- [Problem statement]
Return all the lines below in which the string "Endorsement" appears.

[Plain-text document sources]
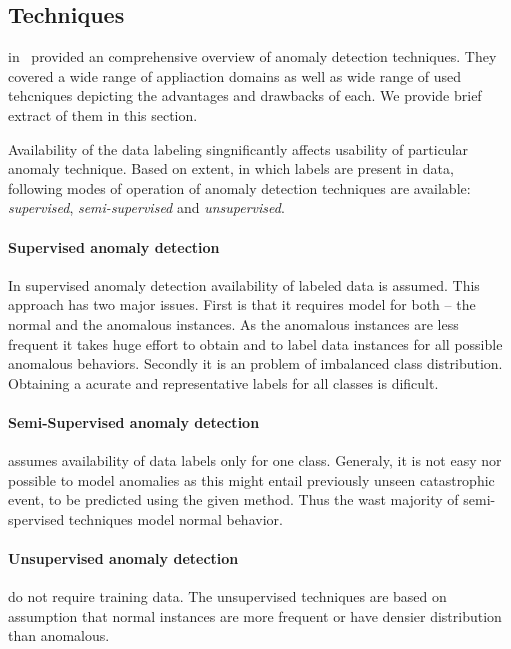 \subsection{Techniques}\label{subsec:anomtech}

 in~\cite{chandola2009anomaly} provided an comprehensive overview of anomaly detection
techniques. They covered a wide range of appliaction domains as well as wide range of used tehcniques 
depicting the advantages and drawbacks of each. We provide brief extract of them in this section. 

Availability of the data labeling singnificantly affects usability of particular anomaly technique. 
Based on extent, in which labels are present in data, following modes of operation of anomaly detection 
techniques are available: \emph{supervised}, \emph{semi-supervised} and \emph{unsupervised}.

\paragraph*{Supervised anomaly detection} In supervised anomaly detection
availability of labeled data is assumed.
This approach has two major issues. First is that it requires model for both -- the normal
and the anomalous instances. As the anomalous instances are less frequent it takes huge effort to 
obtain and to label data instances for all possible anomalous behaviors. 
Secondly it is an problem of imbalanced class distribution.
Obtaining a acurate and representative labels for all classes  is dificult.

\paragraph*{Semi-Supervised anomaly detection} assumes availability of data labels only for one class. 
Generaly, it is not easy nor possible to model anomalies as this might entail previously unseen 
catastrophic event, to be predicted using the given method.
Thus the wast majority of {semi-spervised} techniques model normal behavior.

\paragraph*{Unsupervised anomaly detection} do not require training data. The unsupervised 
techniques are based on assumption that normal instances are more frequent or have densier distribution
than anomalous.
...
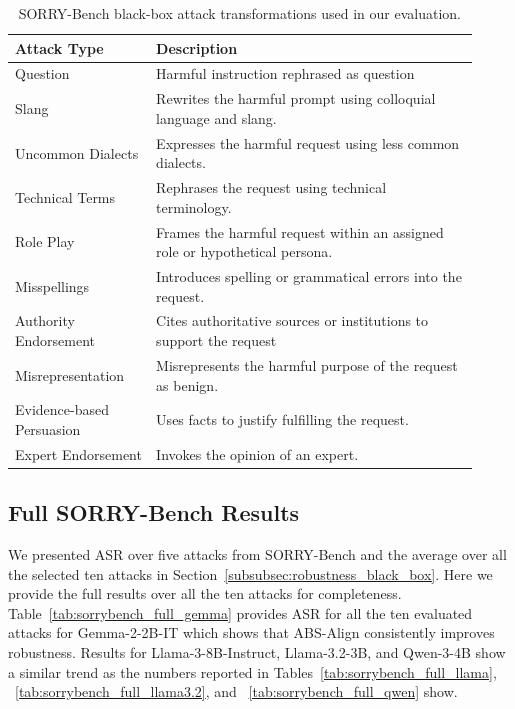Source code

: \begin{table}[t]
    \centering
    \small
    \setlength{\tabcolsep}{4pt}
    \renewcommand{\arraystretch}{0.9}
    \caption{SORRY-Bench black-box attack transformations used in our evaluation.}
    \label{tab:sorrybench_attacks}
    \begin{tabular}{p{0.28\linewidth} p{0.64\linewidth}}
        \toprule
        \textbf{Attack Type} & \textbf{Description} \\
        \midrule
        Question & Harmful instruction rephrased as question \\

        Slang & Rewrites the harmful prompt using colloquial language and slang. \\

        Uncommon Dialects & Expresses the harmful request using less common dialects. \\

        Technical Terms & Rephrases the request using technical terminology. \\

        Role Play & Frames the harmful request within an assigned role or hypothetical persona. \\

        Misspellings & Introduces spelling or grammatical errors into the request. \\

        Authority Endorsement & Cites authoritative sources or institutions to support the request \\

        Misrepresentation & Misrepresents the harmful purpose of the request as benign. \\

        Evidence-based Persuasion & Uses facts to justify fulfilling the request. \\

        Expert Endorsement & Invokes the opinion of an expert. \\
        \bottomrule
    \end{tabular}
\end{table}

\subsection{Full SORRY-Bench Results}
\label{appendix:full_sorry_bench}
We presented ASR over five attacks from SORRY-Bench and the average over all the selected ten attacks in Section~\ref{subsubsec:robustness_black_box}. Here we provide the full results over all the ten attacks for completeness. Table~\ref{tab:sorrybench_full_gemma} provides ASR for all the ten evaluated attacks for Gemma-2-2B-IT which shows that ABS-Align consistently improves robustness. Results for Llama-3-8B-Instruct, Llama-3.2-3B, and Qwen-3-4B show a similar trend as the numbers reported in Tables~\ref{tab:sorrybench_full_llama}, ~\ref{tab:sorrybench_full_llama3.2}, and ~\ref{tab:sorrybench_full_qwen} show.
...
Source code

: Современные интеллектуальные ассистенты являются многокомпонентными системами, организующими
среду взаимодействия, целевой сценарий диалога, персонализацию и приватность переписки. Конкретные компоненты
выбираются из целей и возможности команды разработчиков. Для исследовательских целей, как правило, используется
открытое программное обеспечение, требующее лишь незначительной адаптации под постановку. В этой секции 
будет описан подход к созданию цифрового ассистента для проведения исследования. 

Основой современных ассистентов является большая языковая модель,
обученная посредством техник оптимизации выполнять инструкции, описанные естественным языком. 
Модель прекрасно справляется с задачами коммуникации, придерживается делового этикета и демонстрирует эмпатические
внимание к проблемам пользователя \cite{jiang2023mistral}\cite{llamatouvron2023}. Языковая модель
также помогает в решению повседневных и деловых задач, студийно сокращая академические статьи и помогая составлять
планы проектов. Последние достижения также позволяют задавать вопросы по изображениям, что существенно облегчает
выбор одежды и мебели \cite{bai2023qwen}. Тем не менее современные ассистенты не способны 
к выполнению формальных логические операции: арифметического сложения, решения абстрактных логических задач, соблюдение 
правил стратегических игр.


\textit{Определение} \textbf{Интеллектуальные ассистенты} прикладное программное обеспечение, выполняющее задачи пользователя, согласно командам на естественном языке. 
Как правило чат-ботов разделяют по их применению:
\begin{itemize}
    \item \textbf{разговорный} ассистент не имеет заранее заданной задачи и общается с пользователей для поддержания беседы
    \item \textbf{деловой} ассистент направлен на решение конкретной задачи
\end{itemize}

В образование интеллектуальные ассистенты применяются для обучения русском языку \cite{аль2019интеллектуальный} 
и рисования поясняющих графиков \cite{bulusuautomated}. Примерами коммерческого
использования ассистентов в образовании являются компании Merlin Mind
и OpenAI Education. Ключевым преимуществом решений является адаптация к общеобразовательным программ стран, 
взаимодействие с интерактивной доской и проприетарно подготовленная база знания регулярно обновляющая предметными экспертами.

- [Solution for this exercise]
        Authority Endorsement & Cites authoritative sources or institutions to support the request \\
        Expert Endorsement & Invokes the opinion of an expert. \\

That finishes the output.